Une ou deux minutes plus tard entre un groupe de cinq ou six bourgeois quinquagénaires. Ils s’assoient juste en face du professeur, commandent, se mettent à parler très fort. Ils discutent d’une histoire confuse d’immeuble déclaré insalubre, dont ils ont l’air d’être les copropriétaires en conflit avec la municipalité. « Je suis maudit, se le professeur, j’ai trouvé le moyen d’aller m’installer dans l’unique café de cette ville où il est totalement impossible de corriger. ». La conversation devient rapidement plus personnelle. Ils ont l’air de faire plus ample connaissance, comme s’ils se rencontraient vraiment pour la première fois, après avoir assisté ensemble à une réunion publique.
Soudain, un des hommes, qui n’a presque rien dit jusque-là, prend la parole. Pourquoi Normal tend-il soudain l’oreille ? Pour la première fois depuis le début de l’après-midi, ce n’est pas une conversation qui s’impose de force à lui mais une qu’il fait l’effort d’écouter, d’abord par bribes, puis en restant de moins en moins discret. L’autre, qui a sans doute le même âge que lui, parle d’une voix sourde. Une de ces voix vers lesquelles on tend spontanément l’oreille, face auxquelles on fait spontanément silence, même quand on ne comprend pas exactement ce qu’elles disent, parce qu’on ne les emploie que pour confier à ceux qui nous entourent des choses décisives. Effectivement ce que ce type se met à raconter dans ce café sidère Normal.

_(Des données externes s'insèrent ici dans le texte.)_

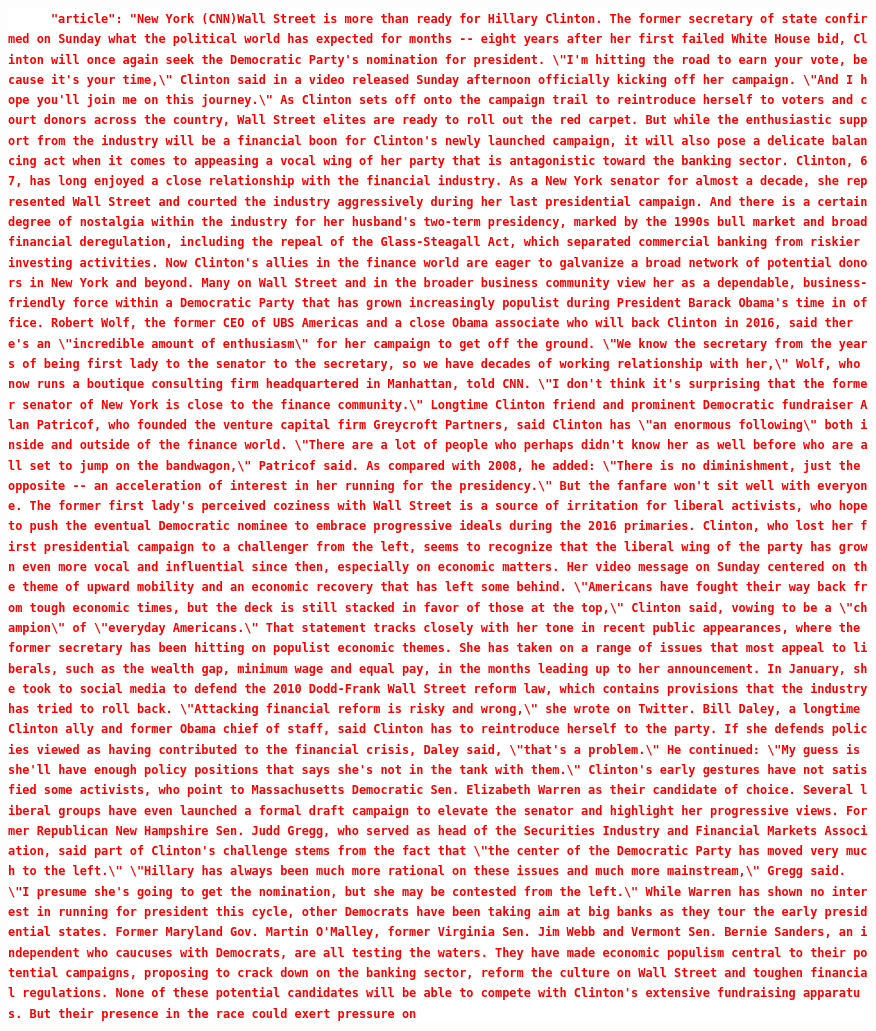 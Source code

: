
 ```json
      "article": "New York (CNN)Wall Street is more than ready for Hillary Clinton. The former secretary of state confirmed on Sunday what the political world has expected for months -- eight years after her first failed White House bid, Clinton will once again seek the Democratic Party's nomination for president. \"I'm hitting the road to earn your vote, because it's your time,\" Clinton said in a video released Sunday afternoon officially kicking off her campaign. \"And I hope you'll join me on this journey.\" As Clinton sets off onto the campaign trail to reintroduce herself to voters and court donors across the country, Wall Street elites are ready to roll out the red carpet. But while the enthusiastic support from the industry will be a financial boon for Clinton's newly launched campaign, it will also pose a delicate balancing act when it comes to appeasing a vocal wing of her party that is antagonistic toward the banking sector. Clinton, 67, has long enjoyed a close relationship with the financial industry. As a New York senator for almost a decade, she represented Wall Street and courted the industry aggressively during her last presidential campaign. And there is a certain degree of nostalgia within the industry for her husband's two-term presidency, marked by the 1990s bull market and broad financial deregulation, including the repeal of the Glass-Steagall Act, which separated commercial banking from riskier investing activities. Now Clinton's allies in the finance world are eager to galvanize a broad network of potential donors in New York and beyond. Many on Wall Street and in the broader business community view her as a dependable, business-friendly force within a Democratic Party that has grown increasingly populist during President Barack Obama's time in office. Robert Wolf, the former CEO of UBS Americas and a close Obama associate who will back Clinton in 2016, said there's an \"incredible amount of enthusiasm\" for her campaign to get off the ground. \"We know the secretary from the years of being first lady to the senator to the secretary, so we have decades of working relationship with her,\" Wolf, who now runs a boutique consulting firm headquartered in Manhattan, told CNN. \"I don't think it's surprising that the former senator of New York is close to the finance community.\" Longtime Clinton friend and prominent Democratic fundraiser Alan Patricof, who founded the venture capital firm Greycroft Partners, said Clinton has \"an enormous following\" both inside and outside of the finance world. \"There are a lot of people who perhaps didn't know her as well before who are all set to jump on the bandwagon,\" Patricof said. As compared with 2008, he added: \"There is no diminishment, just the opposite -- an acceleration of interest in her running for the presidency.\" But the fanfare won't sit well with everyone. The former first lady's perceived coziness with Wall Street is a source of irritation for liberal activists, who hope to push the eventual Democratic nominee to embrace progressive ideals during the 2016 primaries. Clinton, who lost her first presidential campaign to a challenger from the left, seems to recognize that the liberal wing of the party has grown even more vocal and influential since then, especially on economic matters. Her video message on Sunday centered on the theme of upward mobility and an economic recovery that has left some behind. \"Americans have fought their way back from tough economic times, but the deck is still stacked in favor of those at the top,\" Clinton said, vowing to be a \"champion\" of \"everyday Americans.\" That statement tracks closely with her tone in recent public appearances, where the former secretary has been hitting on populist economic themes. She has taken on a range of issues that most appeal to liberals, such as the wealth gap, minimum wage and equal pay, in the months leading up to her announcement. In January, she took to social media to defend the 2010 Dodd-Frank Wall Street reform law, which contains provisions that the industry has tried to roll back. \"Attacking financial reform is risky and wrong,\" she wrote on Twitter. Bill Daley, a longtime Clinton ally and former Obama chief of staff, said Clinton has to reintroduce herself to the party. If she defends policies viewed as having contributed to the financial crisis, Daley said, \"that's a problem.\" He continued: \"My guess is she'll have enough policy positions that says she's not in the tank with them.\" Clinton's early gestures have not satisfied some activists, who point to Massachusetts Democratic Sen. Elizabeth Warren as their candidate of choice. Several liberal groups have even launched a formal draft campaign to elevate the senator and highlight her progressive views. Former Republican New Hampshire Sen. Judd Gregg, who served as head of the Securities Industry and Financial Markets Association, said part of Clinton's challenge stems from the fact that \"the center of the Democratic Party has moved very much to the left.\" \"Hillary has always been much more rational on these issues and much more mainstream,\" Gregg said. \"I presume she's going to get the nomination, but she may be contested from the left.\" While Warren has shown no interest in running for president this cycle, other Democrats have been taking aim at big banks as they tour the early presidential states. Former Maryland Gov. Martin O'Malley, former Virginia Sen. Jim Webb and Vermont Sen. Bernie Sanders, an independent who caucuses with Democrats, are all testing the waters. They have made economic populism central to their potential campaigns, proposing to crack down on the banking sector, reform the culture on Wall Street and toughen financial regulations. None of these potential candidates will be able to compete with Clinton's extensive fundraising apparatus. But their presence in the race could exert pressure on
```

« …. il était en vacances, avec sa femme et sa petite fille d’un an, ils allaient l’été depuis quelques années au-dessus de Chambéry. Ils étaient arrivés le samedi soir. Le dimanche matin, mon frangin est parti faire une promenade, même pas de la haute montagne, un simple sentier, avec la petite sur son dos. Il voulait l’emmener à la chocolaterie qui se trouvait au village le plus proche. Le sentier, qu’il avait déjà emprunté quelquefois les années précédentes, descendait dans un bois, traversait une rivière et puis remontait de l’autre côté. Il y en avait pour une heure à tout casser aller-retour. Ils sont partis en courant et en riant. A midi, sa femme, ne les voyant pas de retour, et, étant donné qu’il ne répondait pas sur son portable, a décidé d’aller les chercher à la chocolaterie. De là, elle a prévenu les gendarmes. Elle a vu tout le ballet des hélicoptères dans la vallée. On les a retrouvés dix heures plus tard. Ils avaient fait une chute de quarante mètres d’une falaise et ils étaient tombés dans la rivière. Ils avaient été déportés de quelques centaines de mètres.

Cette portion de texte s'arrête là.